Meriel held tight to the chair arms. She shivered again, preparing herself to be wife to him.
Hey, well, duty is duty!
Meriel took a very deep breath, but let it go quickly when she realized that her bosom had risen to a degree that she doubted Lady Felice could accomplish. She had noticed in the Tower that the countess was not endowed to the same degree as a humble orphan girl. Women do notice such things. And unless she was mistaken, the earl had noticed, as well, and was staring.
The majordomo knocked and entered, bowing. "Your lordship, I have an urgent message from"—he bowed again and said to the floor—"reminding you of an appointment."

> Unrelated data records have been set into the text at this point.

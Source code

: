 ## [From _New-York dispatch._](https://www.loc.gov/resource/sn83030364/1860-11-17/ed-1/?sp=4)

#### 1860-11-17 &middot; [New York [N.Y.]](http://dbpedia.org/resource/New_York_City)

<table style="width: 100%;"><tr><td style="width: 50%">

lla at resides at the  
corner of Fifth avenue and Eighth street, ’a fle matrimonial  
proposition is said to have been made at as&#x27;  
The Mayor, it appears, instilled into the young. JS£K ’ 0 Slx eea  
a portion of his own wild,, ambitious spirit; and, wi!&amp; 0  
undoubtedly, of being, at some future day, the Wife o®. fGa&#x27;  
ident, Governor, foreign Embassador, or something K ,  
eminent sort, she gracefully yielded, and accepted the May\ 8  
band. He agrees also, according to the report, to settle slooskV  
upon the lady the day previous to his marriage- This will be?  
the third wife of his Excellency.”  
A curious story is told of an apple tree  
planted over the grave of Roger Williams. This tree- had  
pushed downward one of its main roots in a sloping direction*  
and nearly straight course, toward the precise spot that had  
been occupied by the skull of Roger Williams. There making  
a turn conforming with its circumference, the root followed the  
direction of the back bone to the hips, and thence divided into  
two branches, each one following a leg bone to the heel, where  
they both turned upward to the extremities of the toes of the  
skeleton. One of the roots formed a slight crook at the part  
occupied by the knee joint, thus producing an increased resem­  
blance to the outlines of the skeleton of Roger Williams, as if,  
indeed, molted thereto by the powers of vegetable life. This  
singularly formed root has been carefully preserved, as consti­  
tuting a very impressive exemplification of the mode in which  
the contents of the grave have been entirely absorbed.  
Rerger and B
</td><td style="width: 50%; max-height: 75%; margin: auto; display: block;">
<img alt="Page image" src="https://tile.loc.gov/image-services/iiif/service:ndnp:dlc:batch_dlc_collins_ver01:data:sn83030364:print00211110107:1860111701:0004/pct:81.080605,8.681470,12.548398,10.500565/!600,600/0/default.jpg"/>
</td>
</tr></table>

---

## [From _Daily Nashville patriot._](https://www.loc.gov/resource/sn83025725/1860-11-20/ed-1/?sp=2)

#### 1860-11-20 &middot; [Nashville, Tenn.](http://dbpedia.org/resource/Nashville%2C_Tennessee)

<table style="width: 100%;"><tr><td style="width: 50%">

Giles nodded, pushing away regret he did not want to explore. "Your pardon, Felice, I must leave you."
She said nothing, fearing she'd revealed too much already, but she guessed he went to another woman. She could do nothing to stop him.
He bent to kiss her hand, which she gave up to him as if it were the most natural of things. The lips that touched her skin were firm as she'd expected. And hot as she had hoped.
Still she had not anticipated the swelling warmth that enveloped her. She jerked her hand away to save herself from the very un-Lady Felice behavior of leaping upon him and winding her legs about his torso.
The earl stepped back and the firelight lit one side of his handsome face, leaving the other side in shadow. His voice was low and rough. "I don't know what game you play, Felice, and I have no desire to discover it. If you think to charm me, spare yourself the effort. You cannot put new wine into an old bottle." Then he was gone in an instant, and the ma-jordomo bowed to her and closed the door softly.